A baby’s first night in their own room can bring emotions and unintended consequences, as columnist Alex Jee has been discovering...
Two very significant things happened in my household this week.
Firstly, we turned the heating on for the first time this winter – I can feel the money leaving my wallet as I type – and secondly, more importantly, my daughter started spending all night in her own room.
Now, this is for the most part a natural thing. She is six months old now (who the hell allowed that to happen?!) meaning the time is right for her to make that move.
It’s also something that had been coming for a few weeks – it had become quite obvious that being in the same room as her parents was getting borderline inconvenient for the little one, who regularly voiced her displeasure at being awoken by the light from a phone or talking in the night.
It came to a head on Sunday night, when she awoke at around 4am and decided to entertain herself by turning her bassinet into a percussion instrument.
Before long, I was awake, my wife was awake, and the dog had dragged his bed out onto the landing in the hope of a good night’s sleep.
It was after I woke up after falling asleep on the sofa and scrambled for my laptop to start work that I turned around to my wife and said: “Maybe it’s time we put her in her own room?”
And so there you have it – three nights on, and apart from one incident involving the accidental launch of a dummy across the room (don’t ask me how), she has slept almost solidly from her last feed of the night through till morning.

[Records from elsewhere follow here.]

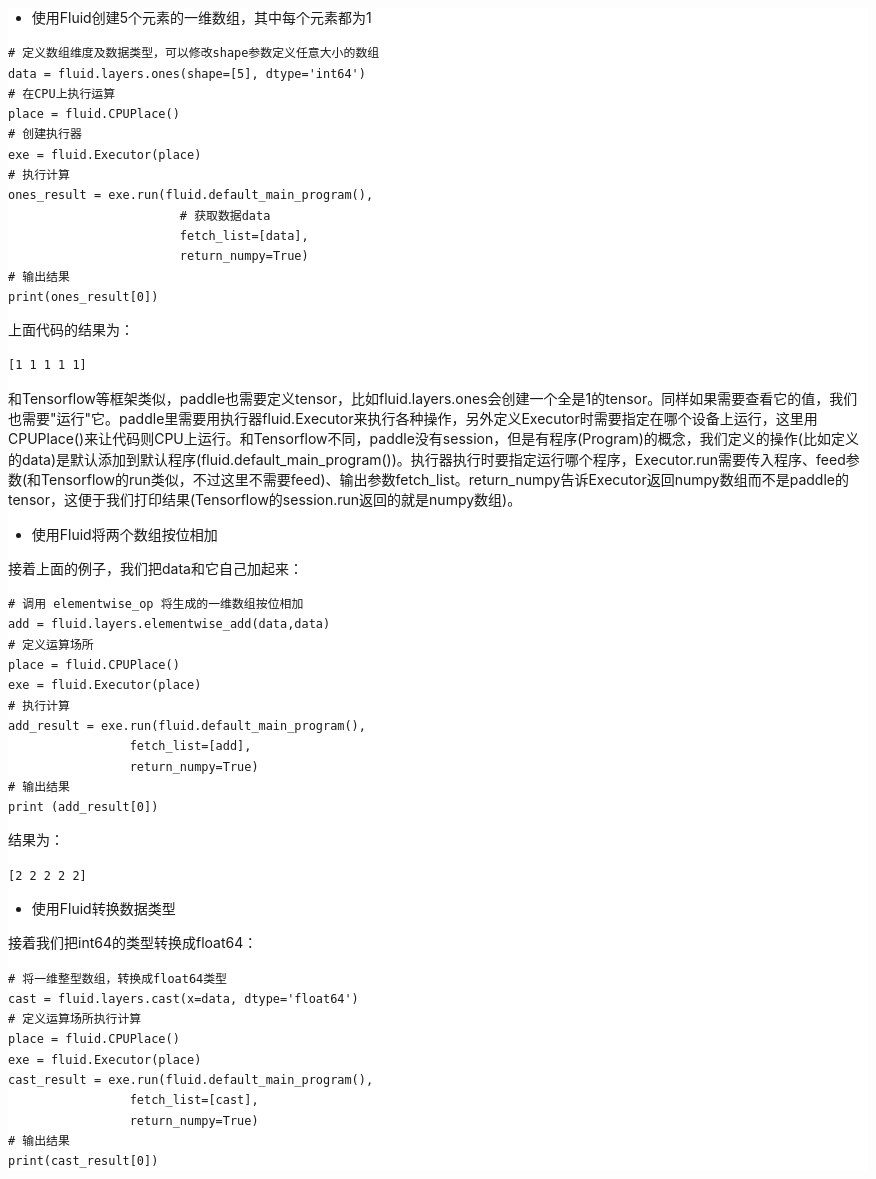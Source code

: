 * 使用Fluid创建5个元素的一维数组，其中每个元素都为1

```
# 定义数组维度及数据类型，可以修改shape参数定义任意大小的数组
data = fluid.layers.ones(shape=[5], dtype='int64')
# 在CPU上执行运算
place = fluid.CPUPlace()
# 创建执行器
exe = fluid.Executor(place)
# 执行计算
ones_result = exe.run(fluid.default_main_program(),
                        # 获取数据data
                        fetch_list=[data],
                        return_numpy=True)
# 输出结果
print(ones_result[0])
```

上面代码的结果为：
```
[1 1 1 1 1]
```

和Tensorflow等框架类似，paddle也需要定义tensor，比如fluid.layers.ones会创建一个全是1的tensor。同样如果需要查看它的值，我们也需要"运行"它。paddle里需要用执行器fluid.Executor来执行各种操作，另外定义Executor时需要指定在哪个设备上运行，这里用CPUPlace()来让代码则CPU上运行。和Tensorflow不同，paddle没有session，但是有程序(Program)的概念，我们定义的操作(比如定义的data)是默认添加到默认程序(fluid.default_main_program())。执行器执行时要指定运行哪个程序，Executor.run需要传入程序、feed参数(和Tensorflow的run类似，不过这里不需要feed)、输出参数fetch_list。return_numpy告诉Executor返回numpy数组而不是paddle的tensor，这便于我们打印结果(Tensorflow的session.run返回的就是numpy数组)。

* 使用Fluid将两个数组按位相加

接着上面的例子，我们把data和它自己加起来：

```
# 调用 elementwise_op 将生成的一维数组按位相加
add = fluid.layers.elementwise_add(data,data)
# 定义运算场所
place = fluid.CPUPlace()
exe = fluid.Executor(place)
# 执行计算
add_result = exe.run(fluid.default_main_program(),
                 fetch_list=[add],
                 return_numpy=True)
# 输出结果
print (add_result[0]) 
```

结果为：
```
[2 2 2 2 2]
```

* 使用Fluid转换数据类型

接着我们把int64的类型转换成float64：
```
# 将一维整型数组，转换成float64类型
cast = fluid.layers.cast(x=data, dtype='float64')
# 定义运算场所执行计算
place = fluid.CPUPlace()
exe = fluid.Executor(place)
cast_result = exe.run(fluid.default_main_program(),
                 fetch_list=[cast],
                 return_numpy=True)
# 输出结果
print(cast_result[0])
```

So does that mean more sleep for your humble columnist? Well, not yet. What it has meant, however, is a great deal more time spent agonising in the mirror over the state of my hairline and playing a game of ‘is it hair loss or just my massive forehead?’
It has meant more time being able to sit in bed with my laptop open at 1.30am because I need to finish off my column (just kidding... mostly).
But more than anything, the last few nights have been spent lying awake, staring at our baby monitor, checking for signs of movement.
‘I’m awake… and the dog has dragged his bed out in the hope of a good night’s sleep’
Every new parent has been in this situation, I am sure – it’s not good if they are moving about all the time, because they are not getting sleep.
But God help me, she lies so still that both of us wind up staring, unblinking, to check that she is still breathing.
It’s all part of the learning process and I know we will get used to it. But then, what if I don’t want to? At what point do I start missing these past stages once a milestone like that has passed?
I’m not sure yet. Let me get some sleep, and I’ll let you know.